NCAA tournament, Second Round
- Conference: Atlantic-10 Conference
- Record: 20–12 (9–9 A-10)
- Head coach: Gale Catlett (6th season);
- Captains: Herbie Brooks; Darryl Prue;
- Home arena: WVU Coliseum

= 1983–84 West Virginia Mountaineers men's basketball team =

American college basketball season

The 1983–84 West Virginia Mountaineers men's basketball team represented West Virginia University as a member of the Atlantic-10 Conference during the 1983-84 season. The team played their home games at WVU Coliseum in Morgantown, West Virginia. Led by 6th-year head coach Gale Catlett, the Mountaineers won the conference tournament and received an automatic bid to the 1984 NCAA Tournament as No. 11 seed in the Mideast region. In the opening round, West Virginia knocked off No. 6 seed Oregon State.
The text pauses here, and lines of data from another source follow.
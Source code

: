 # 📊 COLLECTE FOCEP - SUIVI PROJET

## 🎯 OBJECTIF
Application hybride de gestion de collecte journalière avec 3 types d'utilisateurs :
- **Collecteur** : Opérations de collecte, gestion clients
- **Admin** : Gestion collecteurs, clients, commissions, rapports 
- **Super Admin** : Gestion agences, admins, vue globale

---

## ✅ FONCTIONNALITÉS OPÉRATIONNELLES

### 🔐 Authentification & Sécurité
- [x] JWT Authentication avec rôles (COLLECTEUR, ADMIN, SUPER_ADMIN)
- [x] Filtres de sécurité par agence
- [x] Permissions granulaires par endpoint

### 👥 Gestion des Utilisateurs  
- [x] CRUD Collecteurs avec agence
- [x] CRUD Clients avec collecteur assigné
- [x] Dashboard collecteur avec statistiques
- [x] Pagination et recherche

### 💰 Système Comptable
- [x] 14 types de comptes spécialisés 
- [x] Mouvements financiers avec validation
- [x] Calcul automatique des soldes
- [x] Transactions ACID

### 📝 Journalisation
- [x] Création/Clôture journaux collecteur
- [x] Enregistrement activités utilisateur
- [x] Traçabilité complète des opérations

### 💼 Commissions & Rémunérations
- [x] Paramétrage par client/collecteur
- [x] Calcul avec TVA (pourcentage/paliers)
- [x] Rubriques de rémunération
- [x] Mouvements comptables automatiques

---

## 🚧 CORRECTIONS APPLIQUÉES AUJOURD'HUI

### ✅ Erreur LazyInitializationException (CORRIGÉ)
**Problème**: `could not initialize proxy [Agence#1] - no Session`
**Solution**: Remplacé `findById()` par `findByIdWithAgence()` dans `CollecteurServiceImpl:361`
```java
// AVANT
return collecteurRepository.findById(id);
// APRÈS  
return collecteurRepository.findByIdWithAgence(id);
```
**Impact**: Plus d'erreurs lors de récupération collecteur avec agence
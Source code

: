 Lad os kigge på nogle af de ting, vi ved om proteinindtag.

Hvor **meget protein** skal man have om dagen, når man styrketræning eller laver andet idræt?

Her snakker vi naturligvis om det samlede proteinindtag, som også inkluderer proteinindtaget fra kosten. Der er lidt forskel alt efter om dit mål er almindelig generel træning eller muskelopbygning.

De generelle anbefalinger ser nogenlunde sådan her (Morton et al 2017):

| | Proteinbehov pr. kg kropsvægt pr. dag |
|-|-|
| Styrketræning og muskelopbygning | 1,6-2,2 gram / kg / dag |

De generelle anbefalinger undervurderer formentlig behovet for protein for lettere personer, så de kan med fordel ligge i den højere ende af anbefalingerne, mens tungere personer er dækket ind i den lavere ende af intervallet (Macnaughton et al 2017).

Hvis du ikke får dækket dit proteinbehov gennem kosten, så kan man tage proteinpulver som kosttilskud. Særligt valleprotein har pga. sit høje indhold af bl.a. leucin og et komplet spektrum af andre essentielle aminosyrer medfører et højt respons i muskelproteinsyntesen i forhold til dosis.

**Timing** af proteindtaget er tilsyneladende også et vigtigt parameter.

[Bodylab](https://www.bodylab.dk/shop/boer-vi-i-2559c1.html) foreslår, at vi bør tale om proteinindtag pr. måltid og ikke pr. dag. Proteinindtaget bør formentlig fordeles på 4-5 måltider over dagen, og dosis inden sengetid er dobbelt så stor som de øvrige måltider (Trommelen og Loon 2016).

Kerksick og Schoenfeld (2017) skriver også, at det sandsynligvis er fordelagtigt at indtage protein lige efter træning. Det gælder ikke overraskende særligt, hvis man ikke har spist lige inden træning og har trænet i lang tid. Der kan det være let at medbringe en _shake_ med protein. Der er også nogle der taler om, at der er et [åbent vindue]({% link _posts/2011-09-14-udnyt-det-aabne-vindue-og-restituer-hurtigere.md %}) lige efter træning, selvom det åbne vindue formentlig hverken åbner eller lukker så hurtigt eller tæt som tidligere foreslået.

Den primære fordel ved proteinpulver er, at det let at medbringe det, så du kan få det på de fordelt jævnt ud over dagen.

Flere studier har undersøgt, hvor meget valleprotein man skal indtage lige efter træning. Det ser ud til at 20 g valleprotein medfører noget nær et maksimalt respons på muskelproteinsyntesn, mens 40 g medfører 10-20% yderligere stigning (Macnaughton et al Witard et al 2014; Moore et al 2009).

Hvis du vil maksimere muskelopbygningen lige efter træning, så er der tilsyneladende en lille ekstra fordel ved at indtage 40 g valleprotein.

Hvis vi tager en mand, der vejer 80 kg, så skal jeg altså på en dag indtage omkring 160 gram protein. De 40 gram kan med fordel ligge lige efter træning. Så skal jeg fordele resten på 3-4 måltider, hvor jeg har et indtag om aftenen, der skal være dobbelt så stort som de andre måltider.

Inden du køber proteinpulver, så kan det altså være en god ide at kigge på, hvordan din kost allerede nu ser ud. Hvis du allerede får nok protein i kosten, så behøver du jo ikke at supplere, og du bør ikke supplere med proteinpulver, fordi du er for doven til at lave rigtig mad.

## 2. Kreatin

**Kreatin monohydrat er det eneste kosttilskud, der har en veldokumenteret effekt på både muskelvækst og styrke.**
The season came to an abrupt end in the round of 32 with a 102–77 loss to No. 3 seed Maryland.

==Schedule and results==

| Regular Season |

| Atlantic-10 Tournament |

| Date time, TV | Rank^{#} | Opponent^{#} | Result | Record | Site city, state |
Regular Season
| Nov 28, 1983* |  | Indiana (PA) | W 73–46 | 1–0 | WVU Coliseum Morgantown, West Virginia |
| Dec 3, 1983* |  | at Marshall rivalry | L 67–78 | 1–1 | Cam Henderson Center Huntington, West Virginia |
| Dec 7, 1983* |  | Robert Morris | W 72–62 | 2–1 | WVU Coliseum Morgantown, West Virginia |
| Dec 10, 1983* |  | at Nevada-Las Vegas | L 72–86 | 2–2 | Thomas & Mack Center Las Vegas, Nevada |
| Dec 17, 1983* |  | Pittsburgh | W 56–53 | 3–2 | WVU Coliseum Morgantown, West Virginia |
| Dec 22, 1983* |  | Seattle | W 77–60 | 4–2 | WVU Coliseum Morgantown, West Virginia |
| Jan 5, 1984* |  | George Washington | W 69–66 | 5–2 | WVU Coliseum Morgantown, West Virginia |
Atlantic-10 Tournament
| Mar 8, 1984* |  | Rutgers Quarterfinals | W 93–73 | 17–11 | WVU Coliseum Morgantown, West Virginia |
| Mar 9, 1984* |  | No. 15 Temple Semifinals | W 67–65 | 18–11 | WVU Coliseum Morgantown, West Virginia |
| Mar 10, 1984* |  | St. Bonaventure Championship game | W 59–56 | 19–11 | WVU Coliseum Morgantown, West Virginia |
NCAA Tournament
| Mar 15, 1984* | (ME 11) | vs. (ME 6) No. 17 Oregon State Second round | W 64–62 | 20–11 | Birmingham-Jefferson Civic Center Birmingham, Alabama |
| Mar 18, 1984* | (ME 11) | vs. (ME 3) No. 11 Maryland Second round | L 77–102 | 20–12 | Birmingham-Jefferson Civic Center Birmingham, Alabama |
*Non-conference game. ^{#}Rankings from AP Poll. (#) Tournament seedings in parentheses. ME=Mideast. All times are in Eastern.